Supporters and opponents on a controversial charter school amendment are trying to rally voters with Election Day just five days away.
Amendment One would grant the state more power to create charter schools.
Ministers and civil rights leaders, who may agree at other times on other issues, are at odds over the amendment.
Supporters say it would give parents more choices in their children's education.
Opponents argue the amendment would strip power from local school boards.
The amendment would reaffirm the state's power to create and fund charter schools, power the state board of education already has.
CBS Atlanta asked Rep. Alisha Thomas Morgan, one of the amendment's co-sponsors, why Georgia needs a constitutional amendment to reaffirm power the state already has.
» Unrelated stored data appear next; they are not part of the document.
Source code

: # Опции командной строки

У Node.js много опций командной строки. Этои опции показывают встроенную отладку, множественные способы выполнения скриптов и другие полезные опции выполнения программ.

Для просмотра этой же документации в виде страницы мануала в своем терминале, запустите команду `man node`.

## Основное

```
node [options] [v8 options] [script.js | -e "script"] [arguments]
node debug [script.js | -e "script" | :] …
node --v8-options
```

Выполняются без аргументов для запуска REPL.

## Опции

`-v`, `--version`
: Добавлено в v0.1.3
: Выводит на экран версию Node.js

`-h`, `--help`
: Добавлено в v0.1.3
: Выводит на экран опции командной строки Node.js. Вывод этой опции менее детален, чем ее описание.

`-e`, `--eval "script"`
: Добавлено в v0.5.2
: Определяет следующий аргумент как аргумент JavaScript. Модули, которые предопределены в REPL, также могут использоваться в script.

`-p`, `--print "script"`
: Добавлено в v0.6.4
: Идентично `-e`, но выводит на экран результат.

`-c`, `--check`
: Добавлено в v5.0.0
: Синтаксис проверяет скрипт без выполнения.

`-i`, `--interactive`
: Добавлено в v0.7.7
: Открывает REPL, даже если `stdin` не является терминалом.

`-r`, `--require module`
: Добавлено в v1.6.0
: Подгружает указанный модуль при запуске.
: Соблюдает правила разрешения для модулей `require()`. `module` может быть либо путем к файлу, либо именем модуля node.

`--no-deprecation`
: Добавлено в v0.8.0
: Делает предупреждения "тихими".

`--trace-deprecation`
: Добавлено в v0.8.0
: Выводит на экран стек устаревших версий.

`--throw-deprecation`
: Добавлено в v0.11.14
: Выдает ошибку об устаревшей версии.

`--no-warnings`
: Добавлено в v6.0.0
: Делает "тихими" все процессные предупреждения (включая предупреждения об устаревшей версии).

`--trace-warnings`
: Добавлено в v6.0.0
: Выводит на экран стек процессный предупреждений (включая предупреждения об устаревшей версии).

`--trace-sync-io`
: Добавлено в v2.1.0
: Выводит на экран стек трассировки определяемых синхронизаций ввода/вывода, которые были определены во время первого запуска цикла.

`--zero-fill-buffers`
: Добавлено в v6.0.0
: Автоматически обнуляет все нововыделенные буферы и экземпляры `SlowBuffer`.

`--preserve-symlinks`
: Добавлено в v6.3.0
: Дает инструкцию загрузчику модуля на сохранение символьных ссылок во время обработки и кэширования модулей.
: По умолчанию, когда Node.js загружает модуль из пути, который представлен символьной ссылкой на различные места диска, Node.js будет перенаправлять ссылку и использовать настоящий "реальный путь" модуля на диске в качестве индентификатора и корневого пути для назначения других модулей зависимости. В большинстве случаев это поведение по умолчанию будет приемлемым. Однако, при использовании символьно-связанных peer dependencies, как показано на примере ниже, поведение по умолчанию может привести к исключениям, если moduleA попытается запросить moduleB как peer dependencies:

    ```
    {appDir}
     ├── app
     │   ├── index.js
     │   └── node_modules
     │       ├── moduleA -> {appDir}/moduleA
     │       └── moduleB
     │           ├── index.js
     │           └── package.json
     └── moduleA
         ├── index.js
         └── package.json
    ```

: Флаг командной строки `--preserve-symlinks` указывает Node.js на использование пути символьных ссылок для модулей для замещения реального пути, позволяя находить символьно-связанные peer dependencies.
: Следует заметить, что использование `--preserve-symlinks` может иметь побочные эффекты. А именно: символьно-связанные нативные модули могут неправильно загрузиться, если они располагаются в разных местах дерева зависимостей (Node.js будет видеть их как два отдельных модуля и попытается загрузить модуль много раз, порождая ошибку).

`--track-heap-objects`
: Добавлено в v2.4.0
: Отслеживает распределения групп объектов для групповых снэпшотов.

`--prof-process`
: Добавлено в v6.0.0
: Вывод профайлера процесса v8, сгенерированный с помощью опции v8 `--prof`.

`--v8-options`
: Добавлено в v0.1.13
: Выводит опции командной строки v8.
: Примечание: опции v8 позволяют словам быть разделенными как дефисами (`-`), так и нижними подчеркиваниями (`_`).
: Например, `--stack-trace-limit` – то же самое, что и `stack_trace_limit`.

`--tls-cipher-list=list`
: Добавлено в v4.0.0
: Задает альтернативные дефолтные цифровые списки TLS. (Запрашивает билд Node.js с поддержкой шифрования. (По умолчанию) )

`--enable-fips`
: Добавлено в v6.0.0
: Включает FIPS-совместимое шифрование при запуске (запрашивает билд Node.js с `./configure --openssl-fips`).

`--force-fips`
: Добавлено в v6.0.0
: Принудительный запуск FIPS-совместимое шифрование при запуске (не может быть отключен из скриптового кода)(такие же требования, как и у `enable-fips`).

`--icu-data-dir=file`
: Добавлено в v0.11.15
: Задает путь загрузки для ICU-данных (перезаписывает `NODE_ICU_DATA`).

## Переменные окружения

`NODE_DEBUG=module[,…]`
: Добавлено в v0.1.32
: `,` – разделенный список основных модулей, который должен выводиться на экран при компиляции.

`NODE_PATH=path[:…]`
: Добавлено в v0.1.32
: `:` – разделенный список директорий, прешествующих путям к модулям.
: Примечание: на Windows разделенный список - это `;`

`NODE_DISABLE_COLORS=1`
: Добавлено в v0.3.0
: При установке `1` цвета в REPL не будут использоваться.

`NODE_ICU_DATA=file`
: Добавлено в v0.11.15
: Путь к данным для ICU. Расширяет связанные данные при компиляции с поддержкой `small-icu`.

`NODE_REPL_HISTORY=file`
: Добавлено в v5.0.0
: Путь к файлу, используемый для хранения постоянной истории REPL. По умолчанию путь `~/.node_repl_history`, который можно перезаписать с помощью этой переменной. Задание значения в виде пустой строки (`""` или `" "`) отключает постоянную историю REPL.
Morgan said Georgia cannot afford to leave the authority over charter schools solely in the hands of the local boards of education.
"We want it clear in the constitution that the state has a shared responsibility in setting education policy and in creating schools, in this case, charter schools," Morgan said.
Morgan and a group of pastors from across Georgia Thursday morning urged voters to say yes to the amendment.
Rev. Benford Stellmacher of Covenant Ministries said "once you give control to the state, charter schools won't have any problems with local politics to establish charter schools."
The Georgia Supreme Court last year ruled that the State Charter Commission, which was separate from the State Board of Education, was unconstitutional.
The amendment's companion measure, House Bill 797, would establish a new charter school commission.
Sen. Vincent Fort, who opposes the amendment, and members of the Georgia NAACP urged voters to say no to the amendment.
Under the two measures, the governor, the lieutenant governor and the speaker of the house would appoint charter school commissioners.
When asked what is wrong with a constitutional amendment reaffirming the state's power, Fort said it concentrates too much power over education and the allocation of its funds into just a few hands.
"This is about whether (Gov.) Nathan Deal and unelected bureaucrats will be able to override the choices of local school boards," Fort said.
Brian Robinson, a spokesman for Deal responded, "we're not breaking new ground. We are going back to a policy that was already in place before the Supreme Court wrong headedly struck down (the Charter School Commission)."